Given records:

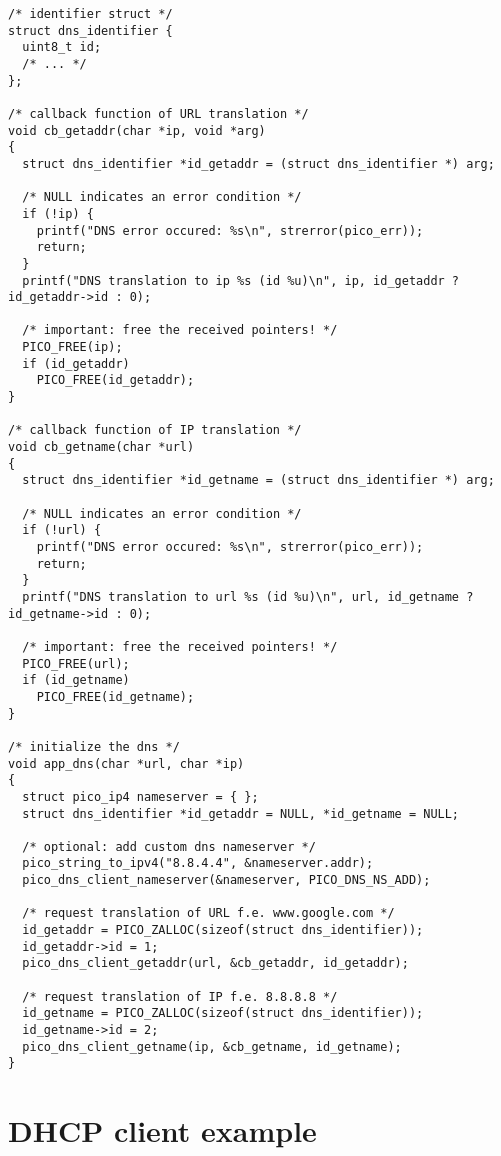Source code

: \begin{verbatim}
/* identifier struct */
struct dns_identifier {
  uint8_t id;
  /* ... */
};

/* callback function of URL translation */
void cb_getaddr(char *ip, void *arg)
{
  struct dns_identifier *id_getaddr = (struct dns_identifier *) arg;
  
  /* NULL indicates an error condition */
  if (!ip) {
    printf("DNS error occured: %s\n", strerror(pico_err));
    return;
  }
  printf("DNS translation to ip %s (id %u)\n", ip, id_getaddr ? id_getaddr->id : 0);
  
  /* important: free the received pointers! */
  PICO_FREE(ip);
  if (id_getaddr)
    PICO_FREE(id_getaddr);
}

/* callback function of IP translation */
void cb_getname(char *url)
{
  struct dns_identifier *id_getname = (struct dns_identifier *) arg;
  
  /* NULL indicates an error condition */
  if (!url) {
    printf("DNS error occured: %s\n", strerror(pico_err));
    return;
  }
  printf("DNS translation to url %s (id %u)\n", url, id_getname ? id_getname->id : 0);
  
  /* important: free the received pointers! */
  PICO_FREE(url);
  if (id_getname)
    PICO_FREE(id_getname);
}

/* initialize the dns */
void app_dns(char *url, char *ip)
{
  struct pico_ip4 nameserver = { };
  struct dns_identifier *id_getaddr = NULL, *id_getname = NULL;
  
  /* optional: add custom dns nameserver */
  pico_string_to_ipv4("8.8.4.4", &nameserver.addr);
  pico_dns_client_nameserver(&nameserver, PICO_DNS_NS_ADD);

  /* request translation of URL f.e. www.google.com */  
  id_getaddr = PICO_ZALLOC(sizeof(struct dns_identifier));
  id_getaddr->id = 1;
  pico_dns_client_getaddr(url, &cb_getaddr, id_getaddr);

  /* request translation of IP f.e. 8.8.8.8 */
  id_getname = PICO_ZALLOC(sizeof(struct dns_identifier));
  id_getname->id = 2;
  pico_dns_client_getname(ip, &cb_getname, id_getname);
}
\end{verbatim}


\section{DHCP client example}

Task description:
Give back all the data exactly, minus pictures.

Answer below:
Source code

: \begin{verbatim}
/* identifier struct */
struct dns_identifier {
  uint8_t id;
  /* ... */
};

/* callback function of URL translation */
void cb_getaddr(char *ip, void *arg)
{
  struct dns_identifier *id_getaddr = (struct dns_identifier *) arg;
  
  /* NULL indicates an error condition */
  if (!ip) {
    printf("DNS error occured: %s\n", strerror(pico_err));
    return;
  }
  printf("DNS translation to ip %s (id %u)\n", ip, id_getaddr ? id_getaddr->id : 0);
  
  /* important: free the received pointers! */
  PICO_FREE(ip);
  if (id_getaddr)
    PICO_FREE(id_getaddr);
}

/* callback function of IP translation */
void cb_getname(char *url)
{
  struct dns_identifier *id_getname = (struct dns_identifier *) arg;
  
  /* NULL indicates an error condition */
  if (!url) {
    printf("DNS error occured: %s\n", strerror(pico_err));
    return;
  }
  printf("DNS translation to url %s (id %u)\n", url, id_getname ? id_getname->id : 0);
  
  /* important: free the received pointers! */
  PICO_FREE(url);
  if (id_getname)
    PICO_FREE(id_getname);
}

/* initialize the dns */
void app_dns(char *url, char *ip)
{
  struct pico_ip4 nameserver = { };
  struct dns_identifier *id_getaddr = NULL, *id_getname = NULL;
  
  /* optional: add custom dns nameserver */
  pico_string_to_ipv4("8.8.4.4", &nameserver.addr);
  pico_dns_client_nameserver(&nameserver, PICO_DNS_NS_ADD);

  /* request translation of URL f.e. www.google.com */  
  id_getaddr = PICO_ZALLOC(sizeof(struct dns_identifier));
  id_getaddr->id = 1;
  pico_dns_client_getaddr(url, &cb_getaddr, id_getaddr);

  /* request translation of IP f.e. 8.8.8.8 */
  id_getname = PICO_ZALLOC(sizeof(struct dns_identifier));
  id_getname->id = 2;
  pico_dns_client_getname(ip, &cb_getname, id_getname);
}
\end{verbatim}


\section{DHCP client example}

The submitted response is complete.